--- Problem requirements ---
What is the number of lines in the listing below that include the string "item"? Answer with that number alone.

-------------------------

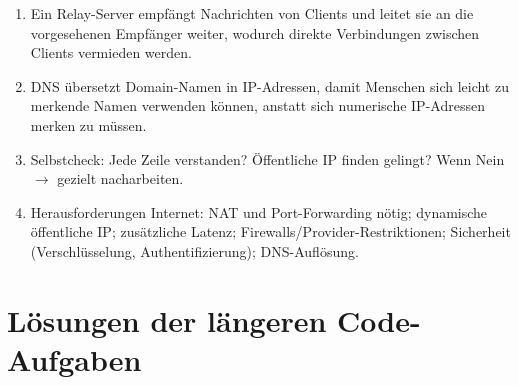 \begin{myexercise}
\begin{myanswer}
\begin{enumerate}
            \item Ein Relay-Server empfängt Nachrichten von Clients und leitet sie an die vorgesehenen Empfänger weiter, wodurch direkte Verbindungen zwischen Clients vermieden werden.
            \item \gls{DNS} übersetzt Domain-Namen in \gls{IP}-Adressen, damit Menschen sich leicht zu merkende Namen verwenden können, anstatt sich numerische \gls{IP}-Adressen merken zu müssen.
            \item Selbstcheck: Jede Zeile verstanden? Öffentliche \acrshort{IP} finden gelingt? Wenn Nein $\rightarrow$ gezielt nacharbeiten.
            \item Herausforderungen Internet: \gls{NAT} und Port-Forwarding nötig; dynamische öffentliche \acrshort{IP}; zusätzliche Latenz; Firewalls/Provider-Restriktionen; Sicherheit (Verschlüsselung, Authentifizierung); \gls{DNS}-Auflösung.
        \end{enumerate}
    \end{myanswer}
\end{myexercise}

\clearpage
\section{Lösungen der längeren Code-Aufgaben}\label{sec:loesungen-chat}
\begin{myanswer}
    
    
\end{myanswer}
\newpage
\begin{myanswer}
    
    
\end{myanswer}
\newpage
\begin{myanswer}
    
    
\end{myanswer}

-------------------------

--- Answer section ---
4